== EXERCISE ==
In the entries below, how many lines hold the string "using"? Give only the number.

== DATA IN THIS EXERCISE ==
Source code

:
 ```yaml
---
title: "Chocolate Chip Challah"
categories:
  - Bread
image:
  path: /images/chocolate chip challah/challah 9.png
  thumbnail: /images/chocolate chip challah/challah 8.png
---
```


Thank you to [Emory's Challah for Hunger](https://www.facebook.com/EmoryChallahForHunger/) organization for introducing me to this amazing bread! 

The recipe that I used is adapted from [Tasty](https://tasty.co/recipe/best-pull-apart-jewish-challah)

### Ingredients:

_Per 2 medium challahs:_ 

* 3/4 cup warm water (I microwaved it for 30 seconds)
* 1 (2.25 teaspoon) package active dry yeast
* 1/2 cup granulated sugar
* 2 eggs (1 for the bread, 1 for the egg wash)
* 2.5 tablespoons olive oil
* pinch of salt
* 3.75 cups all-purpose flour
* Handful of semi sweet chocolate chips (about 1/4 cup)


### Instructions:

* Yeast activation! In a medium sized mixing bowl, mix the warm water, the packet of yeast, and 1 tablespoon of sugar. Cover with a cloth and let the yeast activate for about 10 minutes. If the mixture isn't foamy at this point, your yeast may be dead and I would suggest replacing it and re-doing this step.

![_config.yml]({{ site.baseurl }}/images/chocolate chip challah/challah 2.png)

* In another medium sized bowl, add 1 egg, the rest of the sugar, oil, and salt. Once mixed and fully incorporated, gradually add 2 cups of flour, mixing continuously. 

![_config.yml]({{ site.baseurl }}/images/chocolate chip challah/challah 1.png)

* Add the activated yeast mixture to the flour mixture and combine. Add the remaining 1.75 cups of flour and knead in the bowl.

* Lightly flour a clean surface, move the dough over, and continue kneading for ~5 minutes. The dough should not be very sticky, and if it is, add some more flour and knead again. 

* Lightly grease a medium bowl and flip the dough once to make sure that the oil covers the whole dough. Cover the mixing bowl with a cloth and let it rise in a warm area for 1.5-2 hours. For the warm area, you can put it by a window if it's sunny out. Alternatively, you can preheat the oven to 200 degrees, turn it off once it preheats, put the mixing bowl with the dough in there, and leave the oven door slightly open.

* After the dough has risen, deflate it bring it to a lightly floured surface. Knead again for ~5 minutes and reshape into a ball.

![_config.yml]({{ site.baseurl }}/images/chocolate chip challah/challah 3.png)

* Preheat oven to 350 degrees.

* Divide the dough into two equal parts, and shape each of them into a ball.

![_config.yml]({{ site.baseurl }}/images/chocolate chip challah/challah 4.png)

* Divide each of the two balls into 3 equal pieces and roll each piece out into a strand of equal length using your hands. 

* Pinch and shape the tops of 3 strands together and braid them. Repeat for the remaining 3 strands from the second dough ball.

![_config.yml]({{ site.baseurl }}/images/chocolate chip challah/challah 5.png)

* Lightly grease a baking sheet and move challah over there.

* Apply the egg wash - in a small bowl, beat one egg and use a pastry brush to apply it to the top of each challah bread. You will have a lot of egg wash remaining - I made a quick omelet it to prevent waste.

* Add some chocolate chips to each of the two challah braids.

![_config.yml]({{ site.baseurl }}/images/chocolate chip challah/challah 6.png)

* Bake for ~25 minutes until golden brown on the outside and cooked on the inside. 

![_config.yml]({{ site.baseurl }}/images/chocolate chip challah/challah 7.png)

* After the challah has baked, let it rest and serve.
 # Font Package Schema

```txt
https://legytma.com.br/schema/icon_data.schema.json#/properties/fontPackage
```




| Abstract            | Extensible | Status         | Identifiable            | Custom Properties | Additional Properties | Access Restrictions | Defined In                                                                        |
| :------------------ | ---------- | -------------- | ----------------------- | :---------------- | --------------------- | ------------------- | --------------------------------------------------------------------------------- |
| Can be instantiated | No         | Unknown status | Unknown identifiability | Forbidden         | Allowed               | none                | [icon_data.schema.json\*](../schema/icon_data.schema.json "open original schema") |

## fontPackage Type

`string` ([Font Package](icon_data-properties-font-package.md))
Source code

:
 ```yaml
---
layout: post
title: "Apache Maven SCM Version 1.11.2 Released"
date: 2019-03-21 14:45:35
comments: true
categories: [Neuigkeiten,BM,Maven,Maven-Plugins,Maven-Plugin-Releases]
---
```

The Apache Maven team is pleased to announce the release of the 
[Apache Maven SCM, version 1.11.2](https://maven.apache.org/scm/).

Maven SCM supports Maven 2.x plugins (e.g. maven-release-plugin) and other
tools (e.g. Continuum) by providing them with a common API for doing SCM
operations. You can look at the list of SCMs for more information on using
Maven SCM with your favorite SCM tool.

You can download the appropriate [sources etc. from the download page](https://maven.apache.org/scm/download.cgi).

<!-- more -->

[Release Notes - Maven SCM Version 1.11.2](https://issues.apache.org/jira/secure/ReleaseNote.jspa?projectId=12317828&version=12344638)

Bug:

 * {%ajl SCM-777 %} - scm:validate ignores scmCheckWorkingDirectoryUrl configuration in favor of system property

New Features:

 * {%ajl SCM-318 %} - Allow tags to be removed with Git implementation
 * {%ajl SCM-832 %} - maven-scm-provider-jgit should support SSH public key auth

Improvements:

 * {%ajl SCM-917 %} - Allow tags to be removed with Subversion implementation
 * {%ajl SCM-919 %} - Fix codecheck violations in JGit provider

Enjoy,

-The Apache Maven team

== SOLUTION TO THIS TASK ==
2